What the task asks: Using the records provided below, locate and copy each line that contains the word "horse".

(Recorded data)

[Start of section]

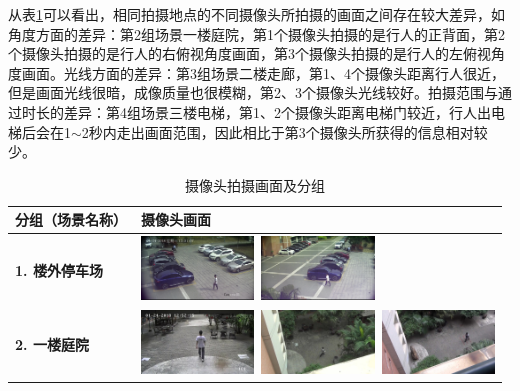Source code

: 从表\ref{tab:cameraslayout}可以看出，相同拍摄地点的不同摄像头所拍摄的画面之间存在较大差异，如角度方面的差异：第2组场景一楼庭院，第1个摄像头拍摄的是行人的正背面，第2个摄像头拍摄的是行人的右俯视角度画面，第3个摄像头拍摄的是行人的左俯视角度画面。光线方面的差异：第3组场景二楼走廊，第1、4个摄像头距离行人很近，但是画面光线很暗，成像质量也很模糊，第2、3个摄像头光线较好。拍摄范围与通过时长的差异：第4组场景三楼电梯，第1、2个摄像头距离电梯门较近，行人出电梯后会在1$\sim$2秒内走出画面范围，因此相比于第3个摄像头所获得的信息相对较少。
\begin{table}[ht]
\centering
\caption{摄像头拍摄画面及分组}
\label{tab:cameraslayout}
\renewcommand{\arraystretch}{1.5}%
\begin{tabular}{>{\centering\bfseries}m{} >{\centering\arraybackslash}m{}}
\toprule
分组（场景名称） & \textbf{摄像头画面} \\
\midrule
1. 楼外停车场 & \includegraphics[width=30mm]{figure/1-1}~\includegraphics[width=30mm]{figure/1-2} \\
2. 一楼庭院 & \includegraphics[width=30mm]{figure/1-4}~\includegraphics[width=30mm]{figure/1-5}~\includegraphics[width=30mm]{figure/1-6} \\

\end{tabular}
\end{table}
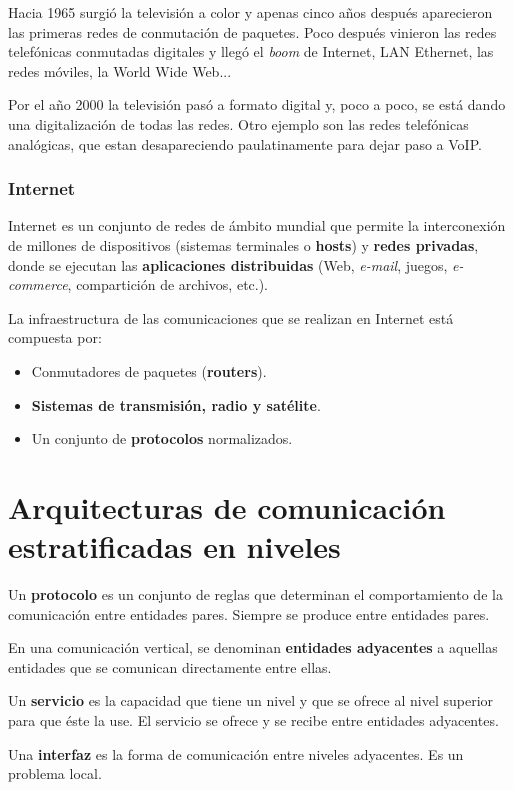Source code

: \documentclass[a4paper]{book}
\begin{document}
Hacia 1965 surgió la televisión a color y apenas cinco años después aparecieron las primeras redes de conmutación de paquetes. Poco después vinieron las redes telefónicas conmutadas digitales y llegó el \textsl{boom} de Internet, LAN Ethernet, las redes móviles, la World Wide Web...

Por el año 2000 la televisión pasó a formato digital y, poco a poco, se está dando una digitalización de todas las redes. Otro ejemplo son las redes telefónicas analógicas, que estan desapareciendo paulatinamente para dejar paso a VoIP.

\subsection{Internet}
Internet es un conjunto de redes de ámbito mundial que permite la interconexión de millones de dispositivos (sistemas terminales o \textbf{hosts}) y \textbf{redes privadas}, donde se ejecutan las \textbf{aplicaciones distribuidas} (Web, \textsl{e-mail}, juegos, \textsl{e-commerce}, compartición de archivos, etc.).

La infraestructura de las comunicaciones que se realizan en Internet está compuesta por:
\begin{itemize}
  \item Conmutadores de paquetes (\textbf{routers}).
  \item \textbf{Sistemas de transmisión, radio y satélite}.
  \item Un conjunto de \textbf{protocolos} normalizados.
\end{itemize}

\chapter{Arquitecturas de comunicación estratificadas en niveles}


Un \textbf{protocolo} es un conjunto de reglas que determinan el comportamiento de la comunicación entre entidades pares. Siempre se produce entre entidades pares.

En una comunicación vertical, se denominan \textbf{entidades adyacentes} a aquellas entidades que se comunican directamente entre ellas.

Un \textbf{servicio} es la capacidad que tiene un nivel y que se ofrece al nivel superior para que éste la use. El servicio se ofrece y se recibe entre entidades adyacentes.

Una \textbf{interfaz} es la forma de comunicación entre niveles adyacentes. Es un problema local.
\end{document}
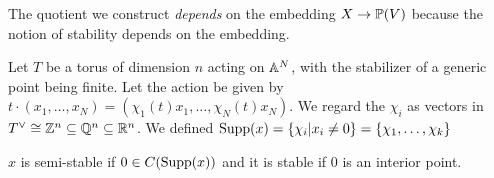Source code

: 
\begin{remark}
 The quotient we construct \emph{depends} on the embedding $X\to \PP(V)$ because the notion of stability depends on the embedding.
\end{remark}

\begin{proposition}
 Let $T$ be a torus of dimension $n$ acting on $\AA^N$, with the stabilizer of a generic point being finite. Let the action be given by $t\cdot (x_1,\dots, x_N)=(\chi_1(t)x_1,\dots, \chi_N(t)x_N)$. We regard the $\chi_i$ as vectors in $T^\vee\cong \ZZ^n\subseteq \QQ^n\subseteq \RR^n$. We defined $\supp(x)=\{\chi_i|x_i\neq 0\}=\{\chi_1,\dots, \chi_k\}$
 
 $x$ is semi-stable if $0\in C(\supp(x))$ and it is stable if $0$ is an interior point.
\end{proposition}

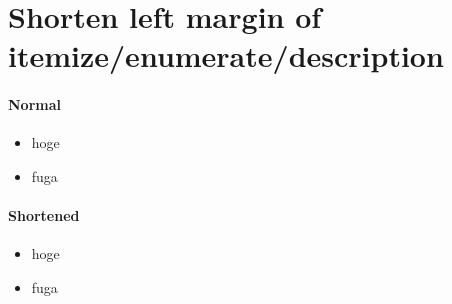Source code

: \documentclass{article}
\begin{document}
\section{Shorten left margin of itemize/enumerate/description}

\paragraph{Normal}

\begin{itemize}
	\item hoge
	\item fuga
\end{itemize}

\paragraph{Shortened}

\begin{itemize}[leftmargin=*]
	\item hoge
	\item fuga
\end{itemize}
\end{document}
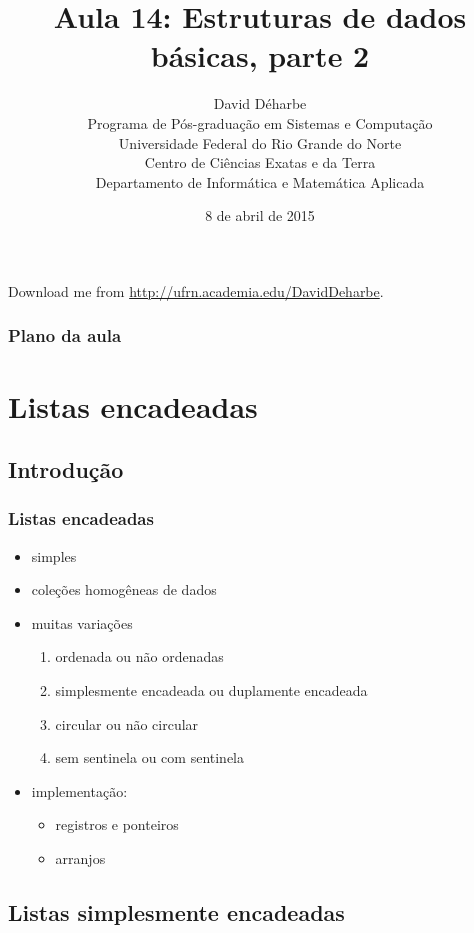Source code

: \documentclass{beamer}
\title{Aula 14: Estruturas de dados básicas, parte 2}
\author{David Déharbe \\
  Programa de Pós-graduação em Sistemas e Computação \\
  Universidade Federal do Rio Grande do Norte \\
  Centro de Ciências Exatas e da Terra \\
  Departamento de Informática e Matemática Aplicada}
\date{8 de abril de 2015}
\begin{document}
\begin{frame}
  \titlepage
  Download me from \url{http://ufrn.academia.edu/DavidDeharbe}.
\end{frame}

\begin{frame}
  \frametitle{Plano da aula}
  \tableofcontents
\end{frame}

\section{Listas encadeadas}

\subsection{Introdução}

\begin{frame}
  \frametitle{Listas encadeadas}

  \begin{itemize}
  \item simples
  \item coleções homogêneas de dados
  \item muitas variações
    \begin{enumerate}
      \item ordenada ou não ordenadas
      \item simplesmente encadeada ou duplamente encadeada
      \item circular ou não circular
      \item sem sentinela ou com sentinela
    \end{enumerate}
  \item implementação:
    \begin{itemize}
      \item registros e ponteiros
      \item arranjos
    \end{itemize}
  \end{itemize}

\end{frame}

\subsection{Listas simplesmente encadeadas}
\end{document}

[End of section]
[Start of section]

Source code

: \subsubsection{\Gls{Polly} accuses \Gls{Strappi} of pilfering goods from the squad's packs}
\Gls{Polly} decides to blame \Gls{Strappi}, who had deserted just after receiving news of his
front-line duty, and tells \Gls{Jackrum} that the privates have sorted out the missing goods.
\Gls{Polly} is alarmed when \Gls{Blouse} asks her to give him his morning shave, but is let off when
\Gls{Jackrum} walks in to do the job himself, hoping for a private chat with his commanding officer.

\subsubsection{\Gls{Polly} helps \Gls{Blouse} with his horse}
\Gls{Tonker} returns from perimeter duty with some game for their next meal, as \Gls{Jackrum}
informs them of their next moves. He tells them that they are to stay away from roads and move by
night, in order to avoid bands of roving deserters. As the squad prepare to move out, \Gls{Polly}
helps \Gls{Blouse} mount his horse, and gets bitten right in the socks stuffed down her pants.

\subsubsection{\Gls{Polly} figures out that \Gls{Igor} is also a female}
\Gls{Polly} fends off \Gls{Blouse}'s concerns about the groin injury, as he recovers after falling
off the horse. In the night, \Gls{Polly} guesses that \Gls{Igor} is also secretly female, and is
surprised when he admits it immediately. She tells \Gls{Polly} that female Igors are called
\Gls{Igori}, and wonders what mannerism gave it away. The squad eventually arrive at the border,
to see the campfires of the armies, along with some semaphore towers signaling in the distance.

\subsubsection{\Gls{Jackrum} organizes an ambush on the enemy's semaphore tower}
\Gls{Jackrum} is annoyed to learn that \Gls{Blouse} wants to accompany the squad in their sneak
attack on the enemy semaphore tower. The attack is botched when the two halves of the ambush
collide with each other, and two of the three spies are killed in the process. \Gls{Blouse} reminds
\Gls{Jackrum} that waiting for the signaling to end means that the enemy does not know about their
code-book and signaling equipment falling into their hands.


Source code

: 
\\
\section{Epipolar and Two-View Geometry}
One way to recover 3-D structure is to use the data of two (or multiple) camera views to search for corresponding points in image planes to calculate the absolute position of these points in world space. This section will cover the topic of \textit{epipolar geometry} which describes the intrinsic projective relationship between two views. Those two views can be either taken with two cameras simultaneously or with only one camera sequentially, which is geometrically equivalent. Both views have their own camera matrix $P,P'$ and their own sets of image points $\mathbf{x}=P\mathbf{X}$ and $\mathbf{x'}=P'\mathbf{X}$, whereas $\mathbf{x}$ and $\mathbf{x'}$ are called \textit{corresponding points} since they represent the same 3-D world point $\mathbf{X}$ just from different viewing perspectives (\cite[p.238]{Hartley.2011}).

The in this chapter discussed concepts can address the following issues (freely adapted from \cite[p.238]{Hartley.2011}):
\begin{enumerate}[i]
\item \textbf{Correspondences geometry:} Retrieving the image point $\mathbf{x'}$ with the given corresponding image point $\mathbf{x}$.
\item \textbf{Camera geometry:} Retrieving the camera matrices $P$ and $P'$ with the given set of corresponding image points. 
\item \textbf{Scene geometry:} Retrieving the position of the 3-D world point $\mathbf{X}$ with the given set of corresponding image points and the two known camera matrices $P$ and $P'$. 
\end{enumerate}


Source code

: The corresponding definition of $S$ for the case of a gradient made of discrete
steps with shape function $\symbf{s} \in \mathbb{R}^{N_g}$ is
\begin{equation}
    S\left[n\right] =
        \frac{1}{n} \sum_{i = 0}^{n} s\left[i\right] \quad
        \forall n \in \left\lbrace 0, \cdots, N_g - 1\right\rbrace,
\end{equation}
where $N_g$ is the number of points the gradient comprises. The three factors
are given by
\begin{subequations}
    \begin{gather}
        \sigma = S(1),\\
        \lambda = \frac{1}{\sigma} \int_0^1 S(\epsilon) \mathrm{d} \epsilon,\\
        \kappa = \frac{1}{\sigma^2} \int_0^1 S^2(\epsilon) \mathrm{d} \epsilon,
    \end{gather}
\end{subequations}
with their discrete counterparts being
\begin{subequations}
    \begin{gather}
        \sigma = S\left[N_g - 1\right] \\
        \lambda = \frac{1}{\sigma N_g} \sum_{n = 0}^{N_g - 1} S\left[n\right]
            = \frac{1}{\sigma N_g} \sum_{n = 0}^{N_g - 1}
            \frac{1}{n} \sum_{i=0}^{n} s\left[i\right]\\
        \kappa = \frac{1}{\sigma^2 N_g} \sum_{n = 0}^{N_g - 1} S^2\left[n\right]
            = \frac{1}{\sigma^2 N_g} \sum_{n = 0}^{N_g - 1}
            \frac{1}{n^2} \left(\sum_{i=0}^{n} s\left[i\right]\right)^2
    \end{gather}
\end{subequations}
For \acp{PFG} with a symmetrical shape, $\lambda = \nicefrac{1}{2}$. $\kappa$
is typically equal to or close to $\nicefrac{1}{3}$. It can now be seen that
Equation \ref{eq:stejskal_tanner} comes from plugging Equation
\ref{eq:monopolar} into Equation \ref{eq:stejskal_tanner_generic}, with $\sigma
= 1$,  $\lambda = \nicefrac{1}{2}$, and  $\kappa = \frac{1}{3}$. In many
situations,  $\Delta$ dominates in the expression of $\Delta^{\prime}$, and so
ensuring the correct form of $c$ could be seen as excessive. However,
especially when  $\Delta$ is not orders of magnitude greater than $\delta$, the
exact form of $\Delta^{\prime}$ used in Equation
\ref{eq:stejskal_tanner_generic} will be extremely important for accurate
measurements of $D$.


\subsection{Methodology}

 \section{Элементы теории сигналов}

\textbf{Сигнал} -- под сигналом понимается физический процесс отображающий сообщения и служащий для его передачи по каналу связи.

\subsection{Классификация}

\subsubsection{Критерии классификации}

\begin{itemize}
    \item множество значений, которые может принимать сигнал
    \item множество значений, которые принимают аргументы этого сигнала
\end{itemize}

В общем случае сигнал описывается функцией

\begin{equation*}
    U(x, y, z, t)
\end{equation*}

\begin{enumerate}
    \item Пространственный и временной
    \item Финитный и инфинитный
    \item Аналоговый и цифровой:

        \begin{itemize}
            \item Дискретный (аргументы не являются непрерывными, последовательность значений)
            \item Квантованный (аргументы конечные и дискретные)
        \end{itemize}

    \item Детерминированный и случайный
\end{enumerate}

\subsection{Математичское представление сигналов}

[End of section]

Output for this exercise:
\subsubsection{\Gls{Polly} helps \Gls{Blouse} with his horse}
helps \Gls{Blouse} mount his horse, and gets bitten right in the socks stuffed down her pants.
off the horse. In the night, \Gls{Polly} guesses that \Gls{Igor} is also secretly female, and is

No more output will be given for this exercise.